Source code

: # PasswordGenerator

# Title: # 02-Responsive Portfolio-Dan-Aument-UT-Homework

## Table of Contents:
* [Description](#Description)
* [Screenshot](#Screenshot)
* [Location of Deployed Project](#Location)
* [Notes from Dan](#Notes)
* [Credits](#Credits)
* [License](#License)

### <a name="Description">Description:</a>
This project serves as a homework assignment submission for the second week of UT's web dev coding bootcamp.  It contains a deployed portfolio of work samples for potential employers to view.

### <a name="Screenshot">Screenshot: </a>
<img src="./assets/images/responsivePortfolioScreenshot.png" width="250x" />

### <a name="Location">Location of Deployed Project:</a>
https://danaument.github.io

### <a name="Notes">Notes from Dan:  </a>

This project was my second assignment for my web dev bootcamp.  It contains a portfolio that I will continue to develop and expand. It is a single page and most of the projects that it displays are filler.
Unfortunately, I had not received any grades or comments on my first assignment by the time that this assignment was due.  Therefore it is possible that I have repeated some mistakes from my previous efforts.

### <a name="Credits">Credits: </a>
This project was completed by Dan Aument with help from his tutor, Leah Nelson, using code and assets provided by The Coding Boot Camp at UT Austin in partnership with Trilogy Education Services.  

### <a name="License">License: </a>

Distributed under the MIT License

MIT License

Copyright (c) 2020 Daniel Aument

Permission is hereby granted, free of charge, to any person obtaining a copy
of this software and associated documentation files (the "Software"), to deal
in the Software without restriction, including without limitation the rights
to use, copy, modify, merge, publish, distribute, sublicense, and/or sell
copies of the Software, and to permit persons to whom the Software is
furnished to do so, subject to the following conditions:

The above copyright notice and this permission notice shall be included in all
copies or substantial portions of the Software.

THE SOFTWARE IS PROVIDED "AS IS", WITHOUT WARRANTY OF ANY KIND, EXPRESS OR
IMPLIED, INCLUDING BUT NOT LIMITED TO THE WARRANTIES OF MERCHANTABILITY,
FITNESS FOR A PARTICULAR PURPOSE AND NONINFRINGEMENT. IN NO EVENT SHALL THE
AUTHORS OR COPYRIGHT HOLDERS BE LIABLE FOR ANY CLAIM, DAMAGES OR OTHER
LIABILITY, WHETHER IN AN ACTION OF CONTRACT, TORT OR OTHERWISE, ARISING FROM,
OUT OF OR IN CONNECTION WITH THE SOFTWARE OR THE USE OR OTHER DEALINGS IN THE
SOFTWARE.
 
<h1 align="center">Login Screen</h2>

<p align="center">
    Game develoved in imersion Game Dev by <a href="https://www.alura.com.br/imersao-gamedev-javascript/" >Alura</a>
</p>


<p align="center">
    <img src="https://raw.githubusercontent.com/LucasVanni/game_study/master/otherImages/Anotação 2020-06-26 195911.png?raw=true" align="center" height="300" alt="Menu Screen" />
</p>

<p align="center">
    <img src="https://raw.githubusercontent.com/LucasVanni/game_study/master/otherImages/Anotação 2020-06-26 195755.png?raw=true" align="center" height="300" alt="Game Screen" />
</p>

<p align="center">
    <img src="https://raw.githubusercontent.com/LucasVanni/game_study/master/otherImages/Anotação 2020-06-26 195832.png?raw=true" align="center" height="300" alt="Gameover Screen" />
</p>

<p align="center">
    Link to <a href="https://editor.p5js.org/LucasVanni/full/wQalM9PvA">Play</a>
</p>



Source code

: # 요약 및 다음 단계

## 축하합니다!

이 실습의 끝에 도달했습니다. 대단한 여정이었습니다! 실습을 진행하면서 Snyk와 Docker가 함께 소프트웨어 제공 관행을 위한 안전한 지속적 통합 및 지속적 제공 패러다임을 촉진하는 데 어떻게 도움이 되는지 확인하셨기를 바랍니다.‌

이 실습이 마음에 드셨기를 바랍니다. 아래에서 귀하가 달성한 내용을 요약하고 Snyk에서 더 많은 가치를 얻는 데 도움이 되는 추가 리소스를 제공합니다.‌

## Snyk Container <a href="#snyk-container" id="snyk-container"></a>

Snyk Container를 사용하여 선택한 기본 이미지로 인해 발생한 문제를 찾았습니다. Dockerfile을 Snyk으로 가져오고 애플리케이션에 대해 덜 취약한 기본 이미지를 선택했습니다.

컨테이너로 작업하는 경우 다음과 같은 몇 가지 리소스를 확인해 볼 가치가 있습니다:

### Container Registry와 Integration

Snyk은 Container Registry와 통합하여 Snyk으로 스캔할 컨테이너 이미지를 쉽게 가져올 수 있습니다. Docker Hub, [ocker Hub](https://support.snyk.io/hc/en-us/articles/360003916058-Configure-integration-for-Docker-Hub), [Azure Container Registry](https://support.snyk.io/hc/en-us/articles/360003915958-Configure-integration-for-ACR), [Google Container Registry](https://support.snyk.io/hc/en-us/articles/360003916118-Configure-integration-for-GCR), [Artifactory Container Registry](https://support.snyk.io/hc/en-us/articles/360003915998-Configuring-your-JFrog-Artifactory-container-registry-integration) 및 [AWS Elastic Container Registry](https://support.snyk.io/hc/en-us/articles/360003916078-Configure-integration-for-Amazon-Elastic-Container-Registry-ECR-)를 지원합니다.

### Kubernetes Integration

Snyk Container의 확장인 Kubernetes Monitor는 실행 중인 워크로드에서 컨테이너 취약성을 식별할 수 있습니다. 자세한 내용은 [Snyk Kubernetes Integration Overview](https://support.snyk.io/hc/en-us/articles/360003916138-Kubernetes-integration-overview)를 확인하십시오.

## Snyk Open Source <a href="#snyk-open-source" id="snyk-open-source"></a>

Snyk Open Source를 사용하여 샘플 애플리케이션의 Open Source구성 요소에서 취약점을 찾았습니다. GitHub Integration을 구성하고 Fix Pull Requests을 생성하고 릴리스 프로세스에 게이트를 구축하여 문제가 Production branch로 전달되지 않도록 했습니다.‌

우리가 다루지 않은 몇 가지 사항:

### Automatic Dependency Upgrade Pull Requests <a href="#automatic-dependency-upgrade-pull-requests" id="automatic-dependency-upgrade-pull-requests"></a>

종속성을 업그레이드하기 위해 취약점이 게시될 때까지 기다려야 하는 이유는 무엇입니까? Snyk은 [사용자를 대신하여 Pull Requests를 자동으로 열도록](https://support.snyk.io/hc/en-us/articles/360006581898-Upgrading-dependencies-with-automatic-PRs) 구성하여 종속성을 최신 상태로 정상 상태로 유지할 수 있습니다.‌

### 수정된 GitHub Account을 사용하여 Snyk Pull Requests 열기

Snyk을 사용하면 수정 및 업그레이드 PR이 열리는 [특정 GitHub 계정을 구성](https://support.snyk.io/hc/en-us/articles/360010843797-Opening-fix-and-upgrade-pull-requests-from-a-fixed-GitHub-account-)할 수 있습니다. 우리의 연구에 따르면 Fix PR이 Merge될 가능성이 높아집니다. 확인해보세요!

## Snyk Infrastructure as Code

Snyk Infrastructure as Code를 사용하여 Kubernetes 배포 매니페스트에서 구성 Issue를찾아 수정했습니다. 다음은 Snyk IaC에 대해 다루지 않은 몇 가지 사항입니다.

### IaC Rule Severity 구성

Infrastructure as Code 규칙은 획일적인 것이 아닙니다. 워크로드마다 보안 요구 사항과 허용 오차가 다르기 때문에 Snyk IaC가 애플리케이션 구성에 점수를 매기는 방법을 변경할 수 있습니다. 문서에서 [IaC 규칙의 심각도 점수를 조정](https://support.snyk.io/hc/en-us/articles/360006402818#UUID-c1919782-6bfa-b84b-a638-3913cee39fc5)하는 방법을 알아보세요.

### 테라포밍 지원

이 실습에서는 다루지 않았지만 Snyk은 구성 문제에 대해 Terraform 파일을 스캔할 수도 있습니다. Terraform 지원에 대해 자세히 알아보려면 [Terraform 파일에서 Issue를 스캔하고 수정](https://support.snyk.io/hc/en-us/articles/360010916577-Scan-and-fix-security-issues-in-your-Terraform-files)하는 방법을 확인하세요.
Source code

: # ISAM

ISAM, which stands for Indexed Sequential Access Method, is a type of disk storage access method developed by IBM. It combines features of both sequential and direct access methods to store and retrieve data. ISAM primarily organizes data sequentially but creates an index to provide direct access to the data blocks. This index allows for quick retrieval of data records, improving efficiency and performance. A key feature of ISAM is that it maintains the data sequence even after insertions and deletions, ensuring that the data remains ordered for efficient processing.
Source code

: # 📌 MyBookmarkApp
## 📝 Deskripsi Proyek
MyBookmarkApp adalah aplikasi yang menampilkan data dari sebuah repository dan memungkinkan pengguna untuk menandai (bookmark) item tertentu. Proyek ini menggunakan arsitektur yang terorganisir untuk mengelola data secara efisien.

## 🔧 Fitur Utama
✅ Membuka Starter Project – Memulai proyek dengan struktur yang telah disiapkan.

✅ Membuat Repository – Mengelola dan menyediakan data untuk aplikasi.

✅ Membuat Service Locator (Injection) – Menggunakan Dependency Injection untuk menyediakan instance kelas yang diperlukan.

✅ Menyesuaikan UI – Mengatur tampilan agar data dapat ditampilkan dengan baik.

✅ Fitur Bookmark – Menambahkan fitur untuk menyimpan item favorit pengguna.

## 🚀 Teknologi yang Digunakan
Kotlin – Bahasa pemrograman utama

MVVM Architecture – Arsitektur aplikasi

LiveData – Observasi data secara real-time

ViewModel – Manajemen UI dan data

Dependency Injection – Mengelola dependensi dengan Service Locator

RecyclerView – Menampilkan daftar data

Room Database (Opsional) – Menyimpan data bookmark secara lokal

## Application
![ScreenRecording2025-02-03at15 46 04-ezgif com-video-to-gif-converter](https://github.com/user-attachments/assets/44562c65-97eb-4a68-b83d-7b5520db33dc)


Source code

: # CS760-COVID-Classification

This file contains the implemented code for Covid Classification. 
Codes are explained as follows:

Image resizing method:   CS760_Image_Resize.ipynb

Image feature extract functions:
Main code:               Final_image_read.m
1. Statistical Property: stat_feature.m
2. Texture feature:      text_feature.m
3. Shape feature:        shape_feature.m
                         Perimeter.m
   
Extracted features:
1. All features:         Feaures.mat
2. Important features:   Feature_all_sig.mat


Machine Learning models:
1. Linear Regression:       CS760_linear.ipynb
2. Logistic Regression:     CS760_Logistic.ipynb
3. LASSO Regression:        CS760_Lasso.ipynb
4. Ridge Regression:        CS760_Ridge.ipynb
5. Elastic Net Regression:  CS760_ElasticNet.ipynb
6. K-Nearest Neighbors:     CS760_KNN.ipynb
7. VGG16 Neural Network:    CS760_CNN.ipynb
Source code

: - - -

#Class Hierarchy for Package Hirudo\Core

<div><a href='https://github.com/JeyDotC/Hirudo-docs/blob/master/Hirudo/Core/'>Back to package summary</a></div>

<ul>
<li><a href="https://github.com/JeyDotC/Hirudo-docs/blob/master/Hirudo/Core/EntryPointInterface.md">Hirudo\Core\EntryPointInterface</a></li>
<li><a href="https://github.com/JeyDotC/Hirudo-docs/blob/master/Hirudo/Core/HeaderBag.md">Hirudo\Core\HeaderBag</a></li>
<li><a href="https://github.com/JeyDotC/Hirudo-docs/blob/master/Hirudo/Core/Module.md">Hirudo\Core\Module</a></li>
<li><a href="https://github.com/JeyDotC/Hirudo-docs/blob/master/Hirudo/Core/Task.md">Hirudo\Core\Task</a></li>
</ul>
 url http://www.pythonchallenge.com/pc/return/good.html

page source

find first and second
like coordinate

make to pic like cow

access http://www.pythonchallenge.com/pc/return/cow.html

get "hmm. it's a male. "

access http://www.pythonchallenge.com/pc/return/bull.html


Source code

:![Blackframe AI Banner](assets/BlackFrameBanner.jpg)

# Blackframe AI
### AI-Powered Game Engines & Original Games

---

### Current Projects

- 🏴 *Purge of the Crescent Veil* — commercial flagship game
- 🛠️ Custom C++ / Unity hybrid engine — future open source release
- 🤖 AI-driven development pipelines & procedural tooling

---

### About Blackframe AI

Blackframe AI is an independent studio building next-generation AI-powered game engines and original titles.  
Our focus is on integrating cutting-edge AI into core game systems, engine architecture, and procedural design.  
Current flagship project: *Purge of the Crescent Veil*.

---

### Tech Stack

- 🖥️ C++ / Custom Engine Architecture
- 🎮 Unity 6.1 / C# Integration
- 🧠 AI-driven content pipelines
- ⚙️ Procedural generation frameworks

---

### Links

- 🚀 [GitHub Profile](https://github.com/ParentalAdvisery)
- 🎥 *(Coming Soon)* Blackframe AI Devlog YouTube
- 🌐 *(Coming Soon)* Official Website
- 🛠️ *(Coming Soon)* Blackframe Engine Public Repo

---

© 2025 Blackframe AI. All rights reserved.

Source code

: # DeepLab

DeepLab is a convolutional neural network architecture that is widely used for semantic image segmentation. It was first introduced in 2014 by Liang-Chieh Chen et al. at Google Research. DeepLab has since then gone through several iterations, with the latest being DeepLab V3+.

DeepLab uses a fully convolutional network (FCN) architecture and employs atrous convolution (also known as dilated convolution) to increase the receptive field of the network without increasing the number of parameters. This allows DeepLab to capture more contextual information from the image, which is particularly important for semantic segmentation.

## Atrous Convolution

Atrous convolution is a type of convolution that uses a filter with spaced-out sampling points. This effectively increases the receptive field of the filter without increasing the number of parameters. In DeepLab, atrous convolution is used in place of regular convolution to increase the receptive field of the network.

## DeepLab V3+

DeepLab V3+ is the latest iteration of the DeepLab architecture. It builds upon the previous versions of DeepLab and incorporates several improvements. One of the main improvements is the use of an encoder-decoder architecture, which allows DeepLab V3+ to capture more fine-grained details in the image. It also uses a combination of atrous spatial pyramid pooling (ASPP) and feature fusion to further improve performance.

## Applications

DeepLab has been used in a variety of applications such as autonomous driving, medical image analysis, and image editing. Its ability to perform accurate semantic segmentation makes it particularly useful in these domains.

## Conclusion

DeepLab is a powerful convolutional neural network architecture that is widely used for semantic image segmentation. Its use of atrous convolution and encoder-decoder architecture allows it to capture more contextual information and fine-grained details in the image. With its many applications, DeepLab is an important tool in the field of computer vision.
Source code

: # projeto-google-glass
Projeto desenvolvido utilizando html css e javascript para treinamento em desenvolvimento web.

_____

## [TASK DIRECTIONS]
Above are some records; copy exactly the lines from the one with "access http://www.pythonchallenge.com/pc/return/bull.html" through the one with "### About Blackframe AI", both included, and no others.

## [WRITTEN RESPONSE]
access http://www.pythonchallenge.com/pc/return/bull.html


Source code

:![Blackframe AI Banner](assets/BlackFrameBanner.jpg)

# Blackframe AI
### AI-Powered Game Engines & Original Games

---

### Current Projects

- 🏴 *Purge of the Crescent Veil* — commercial flagship game
- 🛠️ Custom C++ / Unity hybrid engine — future open source release
- 🤖 AI-driven development pipelines & procedural tooling

---

### About Blackframe AI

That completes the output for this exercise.